Restate all of the data below word for word.

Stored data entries
——————
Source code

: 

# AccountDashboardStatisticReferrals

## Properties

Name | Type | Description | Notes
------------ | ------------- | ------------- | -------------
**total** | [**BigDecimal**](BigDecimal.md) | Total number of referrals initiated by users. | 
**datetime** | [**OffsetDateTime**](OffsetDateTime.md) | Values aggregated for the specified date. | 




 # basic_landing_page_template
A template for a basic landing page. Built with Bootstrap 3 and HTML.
——————
### [SOLUTION]
Source code

: 

# AccountDashboardStatisticReferrals

## Properties

Name | Type | Description | Notes
------------ | ------------- | ------------- | -------------
**total** | [**BigDecimal**](BigDecimal.md) | Total number of referrals initiated by users. | 
**datetime** | [**OffsetDateTime**](OffsetDateTime.md) | Values aggregated for the specified date. | 




 # basic_landing_page_template
A template for a basic landing page. Built with Bootstrap 3 and HTML.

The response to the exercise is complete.